Keep a simple list of:
Reports or outputs people rely on
Numbers that regularly get questioned
Terms no one can define but everyone references
At this point, it's more about business value rather than technical accuracy. Prioritise accordingly.
Step 3: Trace the Source
Pick one critical or confusing element, and trace where the data (or logic) actually comes from. Shopify? NetSuite? A form someone fills in on Tuesdays?
You’re not fixing anything yet. Just drawing a map. The goal is to understand how data or actions move from A to B, and where things might be going sideways.
Step 4: Talk to the End People
Every tool ultimately touches someone’s workflow. Maybe it’s finance checking month-end numbers. Maybe it’s customer service trying to find the right order. Maybe it’s marketing pulling performance metrics.
Whatever system you’ve inherited, talk to the people who rely on it. Ask what they trust, what confuses them, what they have to fix manually. You’ll quickly see where the gaps are, and where the tool has drifted from how the business actually runs.
This isn’t just about technical fixes. It’s about alignment. Find out how the tool impacts real work, and use that insight to guide what gets rebuilt, renamed, or retired.
Step 5: Rebuild the Narrative
These tools shape how people interpret performance and make decisions. When teams don’t trust what they’re seeing, they work around the system. That’s when mistakes creep in.

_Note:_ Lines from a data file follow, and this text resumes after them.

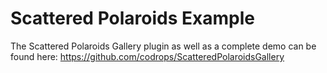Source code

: Scattered Polaroids Example
=========

The Scattered Polaroids Gallery plugin as well as a complete demo can be found here: 
https://github.com/codrops/ScatteredPolaroidsGallery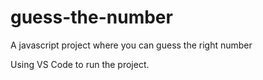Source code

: # guess-the-number
A javascript project where you can guess the right number

Using VS Code to run the project.
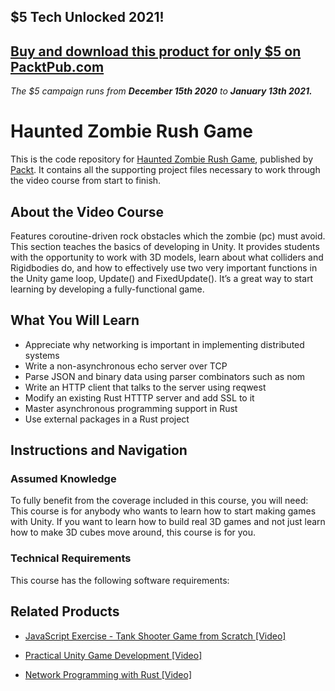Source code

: ## $5 Tech Unlocked 2021!
[Buy and download this product for only $5 on PacktPub.com](https://www.packtpub.com/)
-----
*The $5 campaign         runs from __December 15th 2020__ to __January 13th 2021.__*

# Haunted Zombie Rush Game
This is the code repository for [Haunted Zombie Rush Game](https://www.packtpub.com/application-development/network-programming-rust-video?utm_source=github&utm_medium=repository&utm_campaign=9781789348071), published by [Packt](https://www.packtpub.com/?utm_source=github). It contains all the supporting project files necessary to work through the video course from start to finish.
## About the Video Course
Features coroutine-driven rock obstacles which the zombie (pc) must avoid. This section teaches the basics of developing in Unity. It provides students with the opportunity to work with 3D models, learn about what colliders and Rigidbodies do, and how to effectively use two very important functions in the Unity game loop, Update() and FixedUpdate(). It’s a great way to start learning by developing a fully-functional game.

<H2>What You Will Learn</H2>
<DIV class=book-info-will-learn-text>
<UL>
<LI>Appreciate why networking is important in implementing distributed systems 
<LI>Write a non-asynchronous echo server over TCP 
<LI>Parse JSON and binary data using parser combinators such as nom 
<LI>Write an HTTP client that talks to the server using reqwest 
<LI>Modify an existing Rust HTTTP server and add SSL to it 
<LI>Master asynchronous programming support in Rust 
<LI>Use external packages in a Rust project </LI></UL></DIV>

## Instructions and Navigation
### Assumed Knowledge
To fully benefit from the coverage included in this course, you will need:<br/>
This course is for anybody who wants to learn how to start making games with Unity. If you want to learn how to build real 3D games and not just learn how to make 3D cubes move around, this course is for you.
### Technical Requirements
This course has the following software requirements:<br/>
                         

## Related Products
* [JavaScript Exercise - Tank Shooter Game from Scratch [Video]](https://www.packtpub.com/application-development/network-programming-rust-video?utm_source=github&utm_medium=repository&utm_campaign=9781789348071)

* [Practical Unity Game Development [Video]](https://www.packtpub.com/application-development/network-programming-rust-video?utm_source=github&utm_medium=repository&utm_campaign=9781789348071)

* [Network Programming with Rust [Video]](https://www.packtpub.com/application-development/network-programming-rust-video?utm_source=github&utm_medium=repository&utm_campaign=9781789348071)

The fix usually isn’t technical. It’s editorial. Strip it back. Make it understandable. Then build it up again, in a way that matches how the business actually operates.
Rebuild the key bits from scratch if you need to
Use plain language, not internal jargon
Add just enough context to stop people guessing
You’re not polishing a tool. You’re making it usable. For the people who depend on it.
Step 6: Document As You Go
Don’t wait to "finish" before writing things down. Every bit of clarity you find should live somewhere shared. Even rough notes are better than nothing.
Because one day, someone will inherit this from you. And when they open that baffling tool, they deserve a better start.
Inheriting a system isn’t just about fixing what’s broken. It’s about understanding what people rely on, and why they stopped relying on it. The logic is only half the battle. The real work is rebuilding confidence, so teams stop second-guessing the tools that are supposed to support them.
And that starts with understanding what you’re looking at. Even if you don’t. Yet.